- Exercise instructions
Would you output, exactly as written, the line with "- LinkedIn : [Kasidatep](https://www.linkedin.com/in/kasidatep/)" and all lines after it to the end of the data below, and no others?

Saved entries
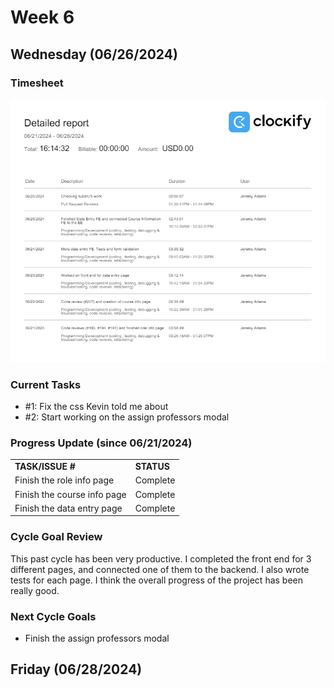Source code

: 
# Week 6

## Wednesday (06/26/2024)

### Timesheet
![alt text](Clockify/week7-1.png)

### Current Tasks
  * #1: Fix the css Kevin told me about
  * #2: Start working on the assign professors modal

### Progress Update (since 06/21/2024)
<table>
    <tr>
        <td><strong>TASK/ISSUE #</strong>
        </td>
        <td><strong>STATUS</strong>
        </td>
    </tr>
    <tr>
        <!-- Task/Issue # -->
        <td>Finish the role info page
        </td>
        <!-- Status -->
        <td>Complete
        </td>
    </tr>
    <tr>
        <!-- Task/Issue # -->
        <td>Finish the course info page
        </td>
        <!-- Status -->
        <td>Complete
        </td>
    </tr>
    <tr>
        <!-- Task/Issue # -->
        <td>Finish the data entry page
        </td>
        <!-- Status -->
        <td>Complete
        </td>
    </tr>
</table>

### Cycle Goal Review
This past cycle has been very productive. I completed the front end for 3 different pages, and connected one of them to the backend. I also wrote tests for each page. 
I think the overall progress of the project has been really good.

### Next Cycle Goals
  * Finish the assign professors modal

<!--------------------------------------------------------------------------------------------------------------------------------------------------------------------------------------------->
## Friday (06/28/2024)

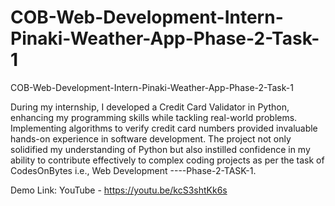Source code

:# COB-Web-Development-Intern-Pinaki-Weather-App-Phase-2-Task-1
COB-Web-Development-Intern-Pinaki-Weather-App-Phase-2-Task-1

During my internship, I developed a Credit Card Validator in Python, enhancing my programming skills while tackling real-world problems. Implementing algorithms to verify credit card numbers provided invaluable hands-on experience in software development. The project not only solidified my understanding of Python but also instilled confidence in my ability to contribute effectively to complex coding projects as per the task of CodesOnBytes i.e., Web Development ----Phase-2-TASK-1.


Demo Link: YouTube - https://youtu.be/kcS3shtKk6s

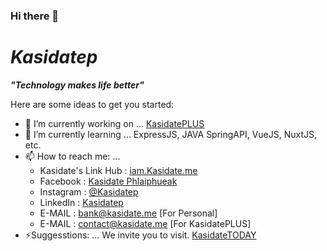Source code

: ### Hi there 👋


# *Kasidatep*

***"Technology makes life better"***

Here are some ideas to get you started:

- 🔭 I’m currently working on ... [KasidatePLUS](https://github.com/KasidatePLUS)
- 🌱 I’m currently learning ... ExpressJS, JAVA SpringAPI, VueJS, NuxtJS, etc.
- 📫 How to reach me: ...
  - Kasidate's Link Hub : [iam.Kasidate.me](https://iam.Kasidate.me)
  - Facebook : [Kasidate Phlaiphueak](https://facebook.com/Kasidatep)
  - Instagram : [@Kasidatep](https://instagram.com/Kasidatep)
  - LinkedIn : [Kasidatep](https://www.linkedin.com/in/kasidatep/)
  - E-MAIL : [bank@kasidate.me](mailto:bank@kasidate.me) [For Personal]
  - E-MAIL : [contact@kasidate.me](mailto:contact@kasidate.me) [For KasidatePLUS]
- ⚡Suggesstions: ... We invite you to visit. [KasidateTODAY](https://today.kasidate.me)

- Task response
  - LinkedIn : [Kasidatep](https://www.linkedin.com/in/kasidatep/)
  - E-MAIL : [bank@kasidate.me](mailto:bank@kasidate.me) [For Personal]
  - E-MAIL : [contact@kasidate.me](mailto:contact@kasidate.me) [For KasidatePLUS]
- ⚡Suggesstions: ... We invite you to visit. [KasidateTODAY](https://today.kasidate.me)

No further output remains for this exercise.